Question: 5 Select the statement challenging the view that from a strictly free market perspective, resources are "infinite":

 

  • A) Human ingenuity and incentive has always found substitutes for any shortages.
  • B) As the supply of any resource decreases, the price increases and provides a strong incentive to supply more or provide a less costly substitute.
  • C) All resources are fungible, i.e., can be replaced by substitutes.
  • D) Trading certain environmental goods like rhinoceros horns, tiger claws, elephant tusks, and mahogany on the black market seriously threatens their viability.

 

Question: 6 Identify the perspective that, if true, would challenge Mark Sagoff's argument against the use of economic analysis as the dominant tool of environmental policymakers:

  • A) Economics can only deal with wants and preferences because these are what get expressed in an economic market.
  • B) Even though wants and beliefs are in different categories, markets can measure the intensity of our wants by our willingness to pay, and that fact, by extension, provides a measurement as well for our beliefs or values.
  • C) When economics is involved in environmental policy, it treats beliefs as if they are mere wants and thereby seriously distorts the issues.
  • D) Wants are personal and subjective, while beliefs are subject to rational evaluation. When environmentalists argue for preservation of a forest, or species, or ecology, they are stating convictions about a public good that can be accepted or rejected by others on the basis of reasons, not on who is most willing to pay for it.

 

7 Market analysis as applied to issues of the environment is ineffective because:

  • A) It treats us always as consumers, not as citizens, threatening our political process.
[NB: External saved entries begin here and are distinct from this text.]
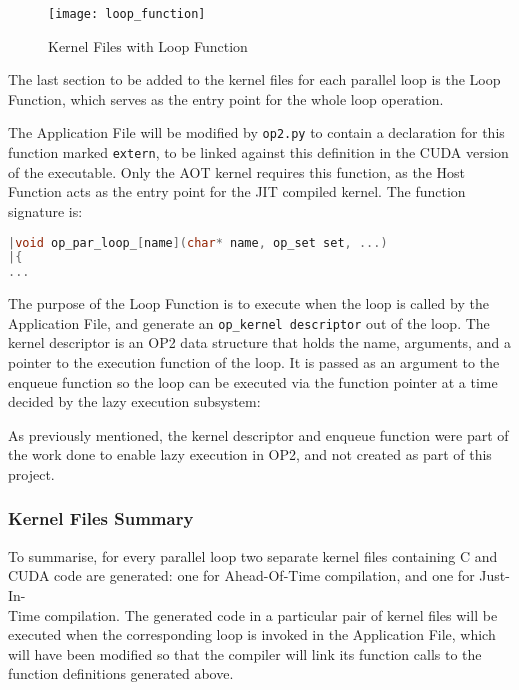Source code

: \clearpage

\begin{wrapfigure}{r}{.33\textwidth}
  \centering
  \caption{Kernel Files with Loop Function}
  \label{fig:loop_func}
  \texttt{[image: loop\_function]}
\end{wrapfigure}
The last section to be added to the kernel files for each parallel loop is the Loop Function, which serves as the entry point for the whole loop operation.
 \par
The Application File will be modified by \verb|op2.py| to contain a declaration for this function marked \verb|extern|, to be linked against this definition in the CUDA version of the executable. Only the AOT kernel requires this function, as the Host Function acts as the entry point for the JIT compiled kernel. The function signature is:
\begin{lstlisting}[backgroundcolor=\color{blue!20}, language=C]
|void op_par_loop_[name](char* name, op_set set, ...)
|{
...
\end{lstlisting}
\par
\noindent The purpose of the Loop Function is to execute when the loop is called by the Application File, and generate an \verb|op_kernel descriptor| out of the loop. The kernel descriptor is an OP2 data structure that holds the name, arguments, and a pointer to the execution function of the loop. It is passed as an argument to the enqueue function so the loop can be executed via the function pointer at a time decided by the lazy execution subsystem:

\noindent As previously mentioned, the kernel descriptor and enqueue function were part of the work done to enable lazy execution in OP2, and not created as part of this project.

\clearpage

\subsubsection{Kernel Files Summary}
\label{impl_summary}

To summarise, for every parallel loop two separate kernel files containing C and CUDA code are generated: one for Ahead-Of-Time compilation, and one for Just-In-\\Time compilation. The generated code in a particular pair of kernel files will be executed when the corresponding loop is invoked in the Application File, which will have been modified so that the compiler will link its function calls to the function definitions generated above.

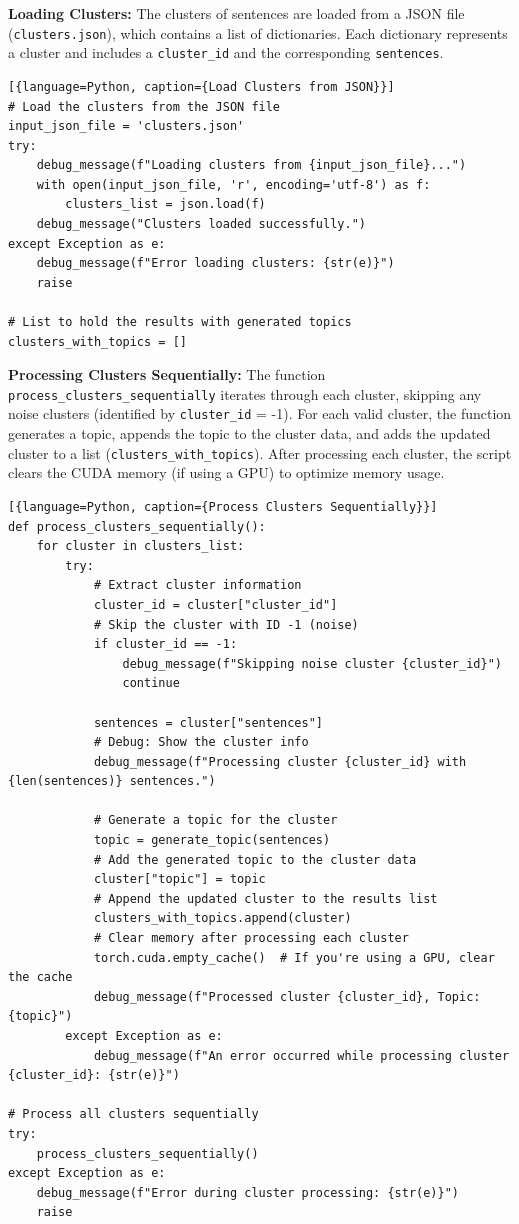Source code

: \noindent\textbf{Loading Clusters:} The clusters of sentences are loaded from a JSON file (\texttt{clusters.json}), 
which contains a list of dictionaries. Each dictionary represents a cluster and includes a \texttt{cluster\_id} 
and the corresponding \texttt{sentences}.
\begin{lstlisting}[{language=Python, caption={Load Clusters from JSON}}]
# Load the clusters from the JSON file
input_json_file = 'clusters.json'
try:
    debug_message(f"Loading clusters from {input_json_file}...")
    with open(input_json_file, 'r', encoding='utf-8') as f:
        clusters_list = json.load(f)
    debug_message("Clusters loaded successfully.")
except Exception as e:
    debug_message(f"Error loading clusters: {str(e)}")
    raise

# List to hold the results with generated topics
clusters_with_topics = []
\end{lstlisting}

\noindent\textbf{Processing Clusters Sequentially:} The function \texttt{process\_clusters\_sequentially} iterates through
 each cluster, skipping any noise clusters (identified by \texttt{cluster\_id} = -1). For each valid cluster, 
the function generates a topic, appends the topic to the cluster data, and adds the updated cluster to a list 
(\texttt{clusters\_with\_topics}). After processing each cluster, the script clears the CUDA memory (if using a GPU)
 to optimize memory usage.
\begin{lstlisting}[{language=Python, caption={Process Clusters Sequentially}}]
def process_clusters_sequentially():
    for cluster in clusters_list:
        try:
            # Extract cluster information
            cluster_id = cluster["cluster_id"]
            # Skip the cluster with ID -1 (noise)
            if cluster_id == -1:
                debug_message(f"Skipping noise cluster {cluster_id}")
                continue
            
            sentences = cluster["sentences"]
            # Debug: Show the cluster info
            debug_message(f"Processing cluster {cluster_id} with {len(sentences)} sentences.")
            
            # Generate a topic for the cluster
            topic = generate_topic(sentences)
            # Add the generated topic to the cluster data
            cluster["topic"] = topic
            # Append the updated cluster to the results list
            clusters_with_topics.append(cluster)
            # Clear memory after processing each cluster
            torch.cuda.empty_cache()  # If you're using a GPU, clear the cache
            debug_message(f"Processed cluster {cluster_id}, Topic: {topic}")        
        except Exception as e:
            debug_message(f"An error occurred while processing cluster {cluster_id}: {str(e)}")

# Process all clusters sequentially
try:
    process_clusters_sequentially()
except Exception as e:
    debug_message(f"Error during cluster processing: {str(e)}")
    raise
\end{lstlisting}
It leaves no room for debate, discussion, or dialogue in which to defend our beliefs with reasons.
  • B) The market ignores the fact that we are "thinkers," not just "wanters," and reduces our beliefs and values to mere matters of personal taste and opinion.
  • C) As Mark Sagoff points out, environmental goals are views and beliefs that cannot be priced by markets or economic analysis.
  • D) Our political system leaves room for both personal and public interests.
  • E) All of the above:
  • F) None of the above:

Question: 8 Select the statement that does not challenge the Mark Sagoff-Norman Bowie approach which holds that absent consumer demand or law that establish environmental policy, business has no particular environmental responsibility:

  • A) This approach underestimates the influence that business can have in establishing the law.
  • B) The side constraints of law are a highly effective tool for controlling managerial decisions that might affect the environment.
  • C) Norman Bowie's proposed obligations on the part of business to refrain from using its influence to shape environmental regulation is a praiseworthy proposal but it's unlikely to have any political effect.
  • D) This approach underestimates the ability of business to influence consumer choice.

 

Question: 9 Choose the statement that defenders of the circular flow model which explains the nature of economic transactions in terms of a flow of resources from businesses to households would agree with:

  • A) The services that resources yield can be provided in many ways by substituting different factors of production and are, therefore, infinite.
  • B) The possibility that the economy can grow indefinitely to keep up with significant population growth is ignored by this model.
  • C) If resources are moved through the classical model of a productive system at a rate that outpaces the productive capacity of the earth or the earth's capacity to absorb wastes and by-products of the system, the entire classical model will prove unstable.
  • D) Many resources like clean air, drinkable water, fertile soil, and food cannot, under the circular flow model, be replaced by the remaining factors of production.

 

Question: 10 Identify the statement that does not meet Natural Capitalism's principles for the redesign of business to meet its environmental responsibilities:

  • A) To serve the needs of the poorest 75 percent of the world's population, ecoefficient business practices focus on ways of increasing efficiency and, therefore, decreasing resource use by a factor of 5-10.
  • B) To serve the needs of the poorest 75 percent of the world's population, the standard growth model would increase economic growth by a factor of 5-10.
  • C) The principle of biomimicry attempts to eliminate by-products once lost as waste and pollution and reintegrate them into the production process or return them as a benign or beneficial product to the biosphere.
  • D) Models of business as a producer of goods should be replaced with a model of business as a provider of services.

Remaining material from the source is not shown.